Have you cleaned your negs before scanning?  What scanning software are you using?

Phil


----------



## Hal P Anderson (Jan 14, 2016)

I don't know for sure, but I strongly suspect that the number of operations is more important than the size of the spot.


----------



## Chuck Holst (Jan 14, 2016)

PhilBurton said:


> Chuck,
> 
> Have you cleaned your negs before scanning?  What scanning software are you using?
> 
> Phil



As well as I can. These negs are half a century old, and I think much if not most of the dust specs are imbedded in the emulsion. There are also scrapes and chemical stains that show up. I think I used Vuescan for these scans, but I believe the software is irrelevant. The Coolscan is an LED scanner, which picks up the slightest imperfections (the grain is clearly defined). Yet I can't use infrared-based cleaning during the scan because the silver in the emulsion blocks the infrared. So I'm stuck with manual cleanup. I'm just trying to find the best method to delay clogging up the system as I edit.

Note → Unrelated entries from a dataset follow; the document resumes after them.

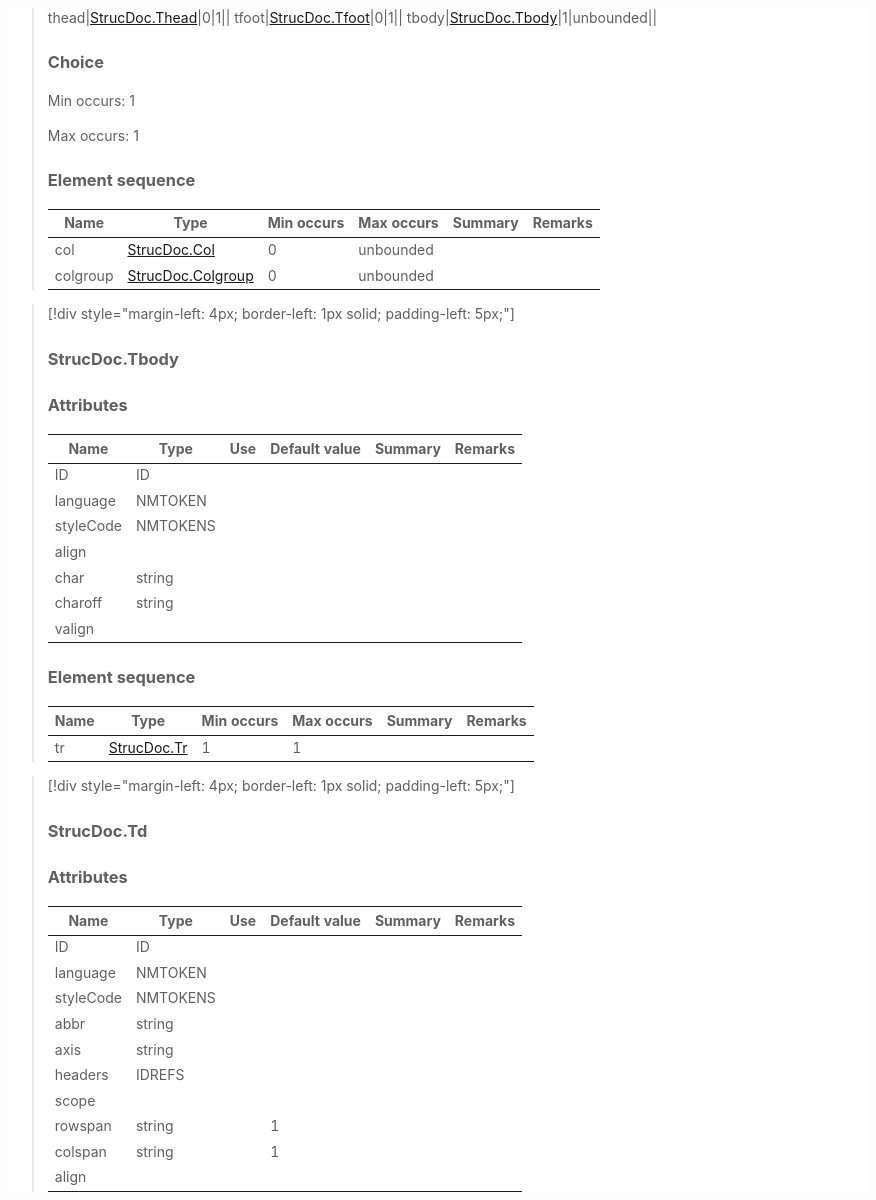 > thead|[StrucDoc.Thead](#StrucDoc.Thead)|0|1||
> tfoot|[StrucDoc.Tfoot](#StrucDoc.Tfoot)|0|1||
> tbody|[StrucDoc.Tbody](#StrucDoc.Tbody)|1|unbounded||
>
> ### Choice
>
> Min occurs: 1
>
> Max occurs: 1
> ### Element sequence
>
> Name|Type|Min occurs|Max occurs|Summary|Remarks
> ---|---|---|---|---|---
> col|[StrucDoc.Col](#StrucDoc.Col)|0|unbounded||
> colgroup|[StrucDoc.Colgroup](#StrucDoc.Colgroup)|0|unbounded||
>
>

>[!div style="margin-left: 4px; border-left: 1px solid; padding-left: 5px;"]
>
> <a name='StrucDoc.Tbody'></a>
>
> ### StrucDoc.Tbody
>
> ### Attributes
>
> Name|Type|Use|Default value|Summary|Remarks
> ---|---|---|---|---|---
> ID|ID||||
> language|NMTOKEN||||
> styleCode|NMTOKENS||||
> align|||||
> char|string||||
> charoff|string||||
> valign|||||
>
> ### Element sequence
>
> Name|Type|Min occurs|Max occurs|Summary|Remarks
> ---|---|---|---|---|---
> tr|[StrucDoc.Tr](#StrucDoc.Tr)|1|1||
>
>

>[!div style="margin-left: 4px; border-left: 1px solid; padding-left: 5px;"]
>
> <a name='StrucDoc.Td'></a>
>
> ### StrucDoc.Td
>
> ### Attributes
>
> Name|Type|Use|Default value|Summary|Remarks
> ---|---|---|---|---|---
> ID|ID||||
> language|NMTOKEN||||
> styleCode|NMTOKENS||||
> abbr|string||||
> axis|string||||
> headers|IDREFS||||
> scope|||||
> rowspan|string||1||
> colspan|string||1||
> align|||||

It could be worse. Back in the good old days, I had to touch up the prints with a fine brush and several shades of watercolors.

Chuck


----------



## robosolo (Jan 15, 2016)

Chuck Holst said:


> I've scanned a number of old B&W negs using my Nikon Coolscan V, and the scans have gobs of dust specs and other flaws that need to be removed. My question is, which uses more resources when there are a large number of dust spots close together: healing one spot at a time using small selection circles or healing several spots at a time using a large selection circle or brush? In other words, is number of operations more important or is area affected more important in slowing down spot healing operations?
> 
> Chuck


You shouldn't be using LR to remove so many spots. No only is it awkward (as you've discovered), if you do too many you run the risk of slowing down LR - using either tool. Removing so many dust spots and flaws is far easier and faster to accomplish in Photoshop.


----------



## Johan Elzenga (Jan 15, 2016)

robosolo said:


> You shouldn't be using LR to remove so many spots. No only is it awkward (as you've discovered), if you do too many you run the risk of slowing down LR - using either tool. Removing so many dust spots and flaws is far easier and faster to accomplish in Photoshop.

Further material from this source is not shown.